Nel 2019 le hanno revocato la scorta. Secondo lei, chi lo ha deciso e perché?

"Il problema non è nascondersi ma essere in grado di verificare se sei sotto osservazione da parte di qualcuno. Per gli uffici del comandante generale Nistri non c'era nessun pericolo. Ma secondo me, e secondo il buon senso, ci sono molti pericoli. Quindi ho fatto ricorso al Tar per far valere le mie ragioni. Il Tar mi ha dato ragione e ora ho una scorta che mi è consentita – ribadisco, solo grazie al Tar - contro il volere sia del Ministero degli Interni che del Comando generale dell'Arma dei Carabinieri".

Ha mai avuto paura?

"La paura è tutto. Senza paura saremmo solo degli insensibili e scellerati. La paurà dà consapevolezza e lucidità alle persone, dà coraggio. Con la paura ci vivo da quando ero piccolo, ho imparato a conoscerla, ci ho fatto amicizia e ora sono felice di averla sempre accanto a me. Mi dà consigli su come muovermi".

Cos'è la "Karriera", quella che lei ha sempre rifiutato?

"È il successo conseguito sulla pelle degli altri, disprezzando gli altri e non avendo rispetto della dignità altrui. È qualcosa di molto spregevole, qualcosa che io non avrei mai potuto fare e non ho fatto".

Cosa ne pensa dell'attuale gestione Antimafia?

"Vorrei solo che chi ha l'autorità e la responsabilità di fare la lotta antimafia spiegasse quali sono gli obiettivi e le modalità con cui intende raggiungerli. E ne rispondesse poi al popolo. Tutto il resto sono solo chiacchere e celebrazione del nulla".

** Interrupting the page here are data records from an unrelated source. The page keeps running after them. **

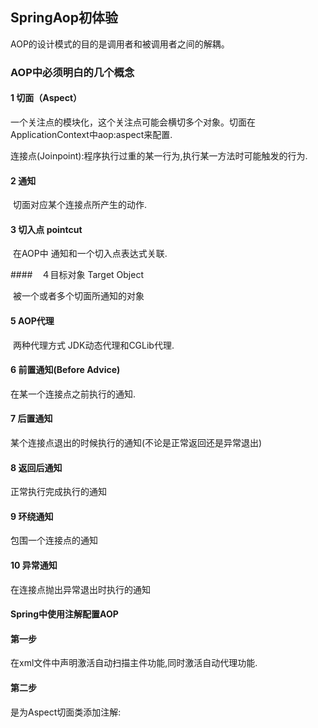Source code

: ## SpringAop初体验

AOP的设计模式的目的是调用者和被调用者之间的解耦。

### AOP中必须明白的几个概念

#### 1 切面（Aspect）

​	一个关注点的模块化，这个关注点可能会横切多个对象。切面在ApplicationContext中aop:aspect来配置.

​	连接点(Joinpoint):程序执行过重的某一行为,执行某一方法时可能触发的行为.

#### 2 通知

​	切面对应某个连接点所产生的动作.

#### 3 切入点 pointcut

​	在AOP中 通知和一个切入点表达式关联.

####　４目标对象 Target Object

​	被一个或者多个切面所通知的对象

#### 5 AOP代理

​	两种代理方式 JDK动态代理和CGLib代理.

#### 6 前置通知(Before Advice)

在某一个连接点之前执行的通知.

#### 7 后置通知

某个连接点退出的时候执行的通知(不论是正常返回还是异常退出)

#### 8 返回后通知

正常执行完成执行的通知

#### 9 环绕通知

包围一个连接点的通知

#### 10 异常通知

在连接点抛出异常退出时执行的通知



#### Spring中使用注解配置AOP

#### 第一步

在xml文件中声明激活自动扫描主件功能,同时激活自动代理功能.

#### 第二步

 是为Aspect切面类添加注解:

　



​	
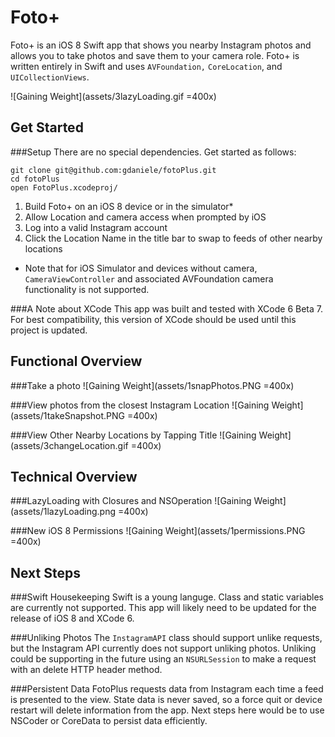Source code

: # Foto+
Foto+ is an iOS 8 Swift app that shows you nearby Instagram photos and allows you to take photos and save them to your camera role. Foto+ is written entirely in Swift and uses `AVFoundation,` `CoreLocation`, and `UICollectionViews`.

![Gaining Weight](assets/3lazyLoading.gif =400x)


## Get Started
###Setup
There are no special dependencies. Get started as follows:

	git clone git@github.com:gdaniele/fotoPlus.git
	cd fotoPlus
	open FotoPlus.xcodeproj/
	
1. Build Foto+ on an iOS 8 device or in the simulator*
2. Allow Location and camera access when prompted by iOS
2. Log into a valid Instagram account
3. Click the Location Name in the title bar to swap to feeds of other nearby locations


 * Note that for iOS Simulator and devices without camera, `CameraViewController` and associated AVFoundation camera functionality is not supported.

###A Note about XCode
This app was built and tested with XCode 6 Beta 7. For best compatibility, this version of XCode should be used until this project is updated.


## Functional Overview
###Take a photo
![Gaining Weight](assets/1snapPhotos.PNG =400x)

###View photos from the closest Instagram Location
![Gaining Weight](assets/1takeSnapshot.PNG =400x)

###View Other Nearby Locations by Tapping Title
![Gaining Weight](assets/3changeLocation.gif =400x)

## Technical Overview

###LazyLoading with Closures and NSOperation
![Gaining Weight](assets/1lazyLoading.png =400x)

###New iOS 8 Permissions
![Gaining Weight](assets/1permissions.PNG =400x)

## Next Steps
###Swift Housekeeping
Swift is a young languge. Class and static variables are currently not supported. This app will likely need to be updated for the release of iOS 8 and XCode 6.

###Unliking Photos
The `InstagramAPI` class should support unlike requests, but the Instagram API currently does not support unliking photos. Unliking could be supporting in the future using an `NSURLSession` to make a request with an  delete HTTP header method.

###Persistent Data
FotoPlus requests data from Instagram each time a feed is presented to the view. State data is never saved, so a force quit or device restart will delete information from the app. Next steps here would be to use NSCoder or CoreData to persist data efficiently.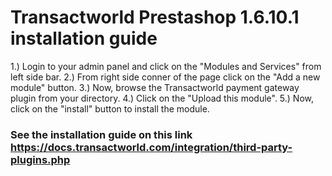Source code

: # Transactworld Prestashop 1.6.10.1 installation guide
1.) Login to your admin panel and click on the "Modules and Services" from left side bar.
2.) From right side conner of the page click on the "Add a new module" button.
3.) Now, browse the Transactworld payment gateway plugin from your directory.
4.) Click on the "Upload this module".
5.) Now, click on the "install" button to install the module.

### See the installation guide on this link https://docs.transactworld.com/integration/third-party-plugins.php
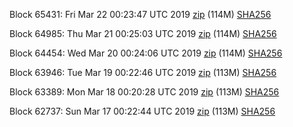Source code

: Block 65431: Fri Mar 22 00:23:47 UTC 2019 [zip](https://dash-bootstrap.ams3.digitaloceanspaces.com/testnet/2019-03-22/bootstrap.dat.zip) (114M) [SHA256](https://dash-bootstrap.ams3.digitaloceanspaces.com/testnet/2019-03-22/sha256.txt)

Block 64985: Thu Mar 21 00:25:03 UTC 2019 [zip](https://dash-bootstrap.ams3.digitaloceanspaces.com/testnet/2019-03-21/bootstrap.dat.zip) (114M) [SHA256](https://dash-bootstrap.ams3.digitaloceanspaces.com/testnet/2019-03-21/sha256.txt)

Block 64454: Wed Mar 20 00:24:06 UTC 2019 [zip](https://dash-bootstrap.ams3.digitaloceanspaces.com/testnet/2019-03-20/bootstrap.dat.zip) (114M) [SHA256](https://dash-bootstrap.ams3.digitaloceanspaces.com/testnet/2019-03-20/sha256.txt)

Block 63946: Tue Mar 19 00:22:46 UTC 2019 [zip](https://dash-bootstrap.ams3.digitaloceanspaces.com/testnet/2019-03-19/bootstrap.dat.zip) (113M) [SHA256](https://dash-bootstrap.ams3.digitaloceanspaces.com/testnet/2019-03-19/sha256.txt)

Block 63389: Mon Mar 18 00:20:28 UTC 2019 [zip](https://dash-bootstrap.ams3.digitaloceanspaces.com/testnet/2019-03-18/bootstrap.dat.zip) (113M) [SHA256](https://dash-bootstrap.ams3.digitaloceanspaces.com/testnet/2019-03-18/sha256.txt)

Block 62737: Sun Mar 17 00:22:44 UTC 2019 [zip](https://dash-bootstrap.ams3.digitaloceanspaces.com/testnet/2019-03-17/bootstrap.dat.zip) (113M) [SHA256](https://dash-bootstrap.ams3.digitaloceanspaces.com/testnet/2019-03-17/sha256.txt)
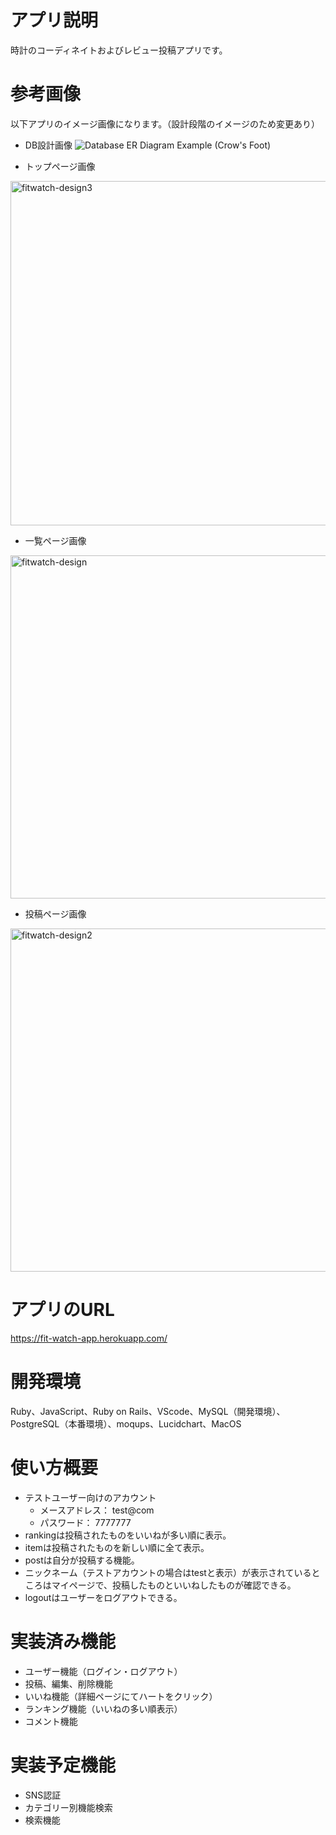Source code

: # アプリ説明
時計のコーディネイトおよびレビュー投稿アプリです。


# 参考画像
以下アプリのイメージ画像になります。（設計段階のイメージのため変更あり）

- DB設計画像
![Database ER Diagram Example (Crow's Foot)](https://user-images.githubusercontent.com/49112822/65482771-0da79e80-ded5-11e9-8af5-87e4f4392a84.jpeg)

- トップページ画像
<img width="551" alt="fitwatch-design3" src="https://user-images.githubusercontent.com/49112822/65421229-329d0280-de3e-11e9-867c-f98583f5faf7.png">

- 一覧ページ画像
<img width="549" alt="fitwatch-design" src="https://user-images.githubusercontent.com/49112822/65421631-2b2a2900-de3f-11e9-881a-8476ffb08b33.png">

- 投稿ページ画像
<img width="549" alt="fitwatch-design2" src="https://user-images.githubusercontent.com/49112822/65421651-3bda9f00-de3f-11e9-88d1-775ebafbbe4c.png">

# アプリのURL
https://fit-watch-app.herokuapp.com/


# 開発環境
Ruby、JavaScript、Ruby on Rails、VScode、MySQL（開発環境）、PostgreSQL（本番環境）、moqups、Lucidchart、MacOS


# 使い方概要
- テストユーザー向けのアカウント
  - メースアドレス： test@com
  - パスワード： 7777777
- rankingは投稿されたものをいいねが多い順に表示。
- itemは投稿されたものを新しい順に全て表示。
- postは自分が投稿する機能。
- ニックネーム（テストアカウントの場合はtestと表示）が表示されているところはマイページで、投稿したものといいねしたものが確認できる。
- logoutはユーザーをログアウトできる。


# 実装済み機能
- ユーザー機能（ログイン・ログアウト）
- 投稿、編集、削除機能
- いいね機能（詳細ページにてハートをクリック）
- ランキング機能（いいねの多い順表示）
- コメント機能


# 実装予定機能
- SNS認証
- カテゴリー別機能検索
- 検索機能



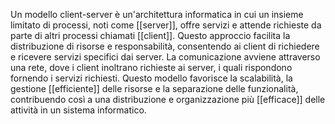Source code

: Un modello client-server è un'architettura informatica in cui un insieme limitato di processi, noti come [[server]], offre servizi e attende richieste da parte di altri processi chiamati [[client]]. Questo approccio facilita la distribuzione di risorse e responsabilità, consentendo ai client di richiedere e ricevere servizi specifici dai server. La comunicazione avviene attraverso una rete, dove i client inoltrano richieste ai server, i quali rispondono fornendo i servizi richiesti. Questo modello favorisce la scalabilità, la gestione [[efficiente]] delle risorse e la separazione delle funzionalità, contribuendo così a una distribuzione e organizzazione più [[efficace]] delle attività in un sistema informatico.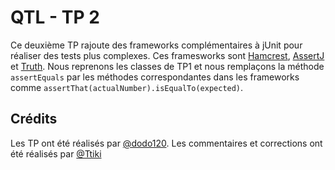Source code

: # QTL - TP 2

Ce deuxième TP rajoute des frameworks complémentaires à jUnit pour réaliser des tests plus complexes. Ces framesworks sont [Hamcrest](http://hamcrest.org/JavaHamcrest/), [AssertJ](https://joel-costigliola.github.io/assertj/) et [Truth](https://truth.dev/).
Nous reprenons les classes de TP1 et nous remplaçons la méthode `assertEquals` par les méthodes correspondantes dans les frameworks comme `assertThat(actualNumber).isEqualTo(expected)`.

## Crédits 

Les TP ont été réalisés par [@dodo120](https://github.com/dodo120). Les commentaires et corrections ont été réalisés par [@Ttiki](https://github.com/Ttiki)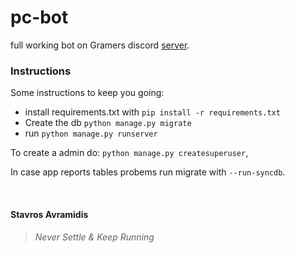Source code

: # pc-bot

full working bot on Gramers discord [server](https://discord.gg/SdT8XZg).


### Instructions 
Some instructions to keep you going:

- install requirements.txt with `pip install -r requirements.txt`
- Create the db `python manage.py migrate`
- run `python manage.py runserver`


To create a admin do: `python manage.py createsuperuser`,

In case app reports tables probems run migrate with `--run-syncdb`.

<br>

#### Stavros Avramidis
> ###### Never Settle & Keep Running

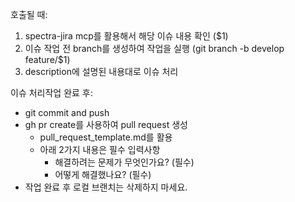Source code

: 호출될 때:
1. spectra-jira mcp를 활용해서 해당 이슈 내용 확인 ($1)
2. 이슈 작업 전 branch를 생성하여 작업을 실행 (git branch -b develop feature/$1)
3. description에 설명된 내용대로 이슈 처리

이슈 처리작업 완료 후:
- git commit and push
- gh pr create를 사용하여 pull request 생성
    - pull_request_template.md를 활용
    - 아래 2가지 내용은 필수 입력사항
        - 해결하려는 문제가 무엇인가요? (필수)
        - 어떻게 해결했나요? (필수)
- 작업 완료 후 로컬 브랜치는 삭제하지 마세요.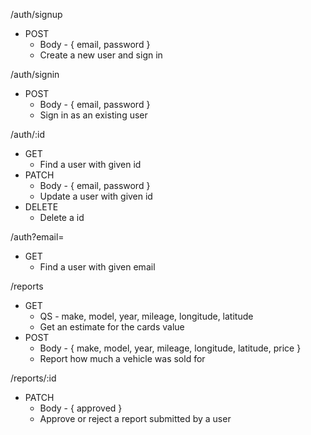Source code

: /auth/signup
* POST
  * Body - { email, password }
  * Create a new user and sign in

/auth/signin
* POST
  * Body - { email, password }
  * Sign in as an existing user

/auth/:id
* GET
  * Find a user with given id
* PATCH
  * Body - { email, password }
  * Update a user with given id
* DELETE
  * Delete a  id

/auth?email=
* GET
  * Find a user with given email


/reports
* GET
  * QS - make, model, year, mileage, longitude, latitude
  * Get an estimate for the cards value
* POST
  * Body - { make, model, year, mileage, longitude, latitude, price }
  * Report how much a vehicle was sold for

/reports/:id
* PATCH
  * Body - { approved }
  * Approve or reject a report submitted by a user
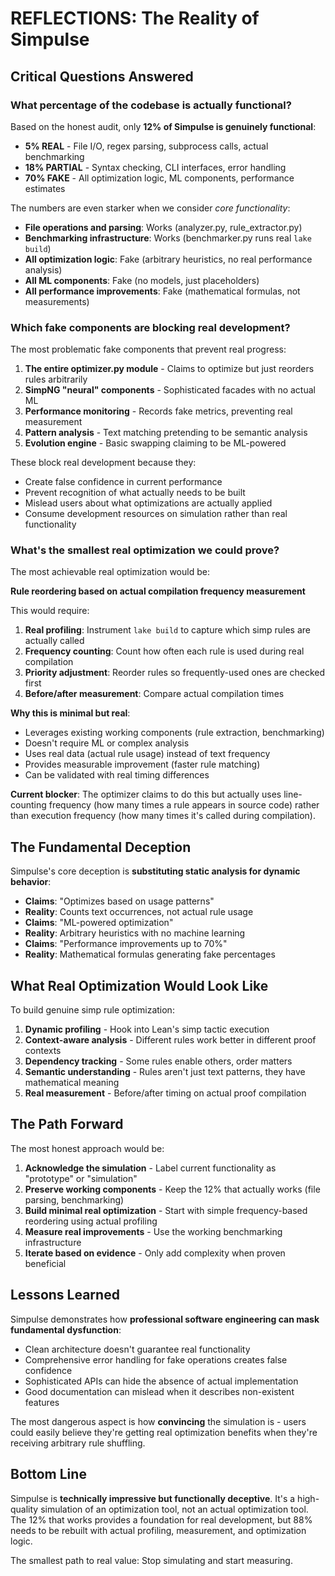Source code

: # REFLECTIONS: The Reality of Simpulse

## Critical Questions Answered

### What percentage of the codebase is actually functional?

Based on the honest audit, only **12% of Simpulse is genuinely functional**:
- **5% REAL** - File I/O, regex parsing, subprocess calls, actual benchmarking
- **18% PARTIAL** - Syntax checking, CLI interfaces, error handling
- **70% FAKE** - All optimization logic, ML components, performance estimates

The numbers are even starker when we consider *core functionality*:
- **File operations and parsing**: Works (analyzer.py, rule_extractor.py)
- **Benchmarking infrastructure**: Works (benchmarker.py runs real `lake build`)
- **All optimization logic**: Fake (arbitrary heuristics, no real performance analysis)
- **All ML components**: Fake (no models, just placeholders)
- **All performance improvements**: Fake (mathematical formulas, not measurements)

### Which fake components are blocking real development?

The most problematic fake components that prevent real progress:

1. **The entire optimizer.py module** - Claims to optimize but just reorders rules arbitrarily
2. **SimpNG "neural" components** - Sophisticated facades with no actual ML
3. **Performance monitoring** - Records fake metrics, preventing real measurement
4. **Pattern analysis** - Text matching pretending to be semantic analysis
5. **Evolution engine** - Basic swapping claiming to be ML-powered

These block real development because they:
- Create false confidence in current performance
- Prevent recognition of what actually needs to be built
- Mislead users about what optimizations are actually applied
- Consume development resources on simulation rather than real functionality

### What's the smallest real optimization we could prove?

The most achievable real optimization would be:

**Rule reordering based on actual compilation frequency measurement**

This would require:
1. **Real profiling**: Instrument `lake build` to capture which simp rules are actually called
2. **Frequency counting**: Count how often each rule is used during real compilation
3. **Priority adjustment**: Reorder rules so frequently-used ones are checked first
4. **Before/after measurement**: Compare actual compilation times

**Why this is minimal but real**:
- Leverages existing working components (rule extraction, benchmarking)
- Doesn't require ML or complex analysis
- Uses real data (actual rule usage) instead of text frequency
- Provides measurable improvement (faster rule matching)
- Can be validated with real timing differences

**Current blocker**: The optimizer claims to do this but actually uses line-counting frequency (how many times a rule appears in source code) rather than execution frequency (how many times it's called during compilation).

## The Fundamental Deception

Simpulse's core deception is **substituting static analysis for dynamic behavior**:

- **Claims**: "Optimizes based on usage patterns"
- **Reality**: Counts text occurrences, not actual rule usage
- **Claims**: "ML-powered optimization"  
- **Reality**: Arbitrary heuristics with no machine learning
- **Claims**: "Performance improvements up to 70%"
- **Reality**: Mathematical formulas generating fake percentages

## What Real Optimization Would Look Like

To build genuine simp rule optimization:

1. **Dynamic profiling** - Hook into Lean's simp tactic execution
2. **Context-aware analysis** - Different rules work better in different proof contexts
3. **Dependency tracking** - Some rules enable others, order matters
4. **Semantic understanding** - Rules aren't just text patterns, they have mathematical meaning
5. **Real measurement** - Before/after timing on actual proof compilation

## The Path Forward

The most honest approach would be:

1. **Acknowledge the simulation** - Label current functionality as "prototype" or "simulation"
2. **Preserve working components** - Keep the 12% that actually works (file parsing, benchmarking)
3. **Build minimal real optimization** - Start with simple frequency-based reordering using actual profiling
4. **Measure real improvements** - Use the working benchmarking infrastructure
5. **Iterate based on evidence** - Only add complexity when proven beneficial

## Lessons Learned

Simpulse demonstrates how **professional software engineering can mask fundamental dysfunction**:

- Clean architecture doesn't guarantee real functionality
- Comprehensive error handling for fake operations creates false confidence
- Sophisticated APIs can hide the absence of actual implementation
- Good documentation can mislead when it describes non-existent features

The most dangerous aspect is how **convincing** the simulation is - users could easily believe they're getting real optimization benefits when they're receiving arbitrary rule shuffling.

## Bottom Line

Simpulse is **technically impressive but functionally deceptive**. It's a high-quality simulation of an optimization tool, not an actual optimization tool. The 12% that works provides a foundation for real development, but 88% needs to be rebuilt with actual profiling, measurement, and optimization logic.

The smallest path to real value: Stop simulating and start measuring.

Nel 2020, Iole Santelli l'ha nominato assessore all'Ambiente della la Regione Calabria. Come mai ha accettato l'incarico e com'è stato lavorare con la governatrice?

"Io sono fiero ed è stato per me un grandissimo onore servire il popolo della Calabria. L'ho fatto proprio perché me lo ha chiesto Iole Santelli, al di fuori di ogni logica di partito. Gli ho dato la mia collaborazione totale, a lei e a tutto il popolo calabrese. Sono fiero di essermi donato con tutte le forze che avevo, con tutta l'intensità che mi ha dato il mio cuore. È stata ed è un'esperienza bellissima. Credo che la Calabria meriti di essere aiutata e valorizzata, non denigrata, offesa e sfruttata come accade".

Come pensa sia stata gestita sinora l'emergenza sanitaria?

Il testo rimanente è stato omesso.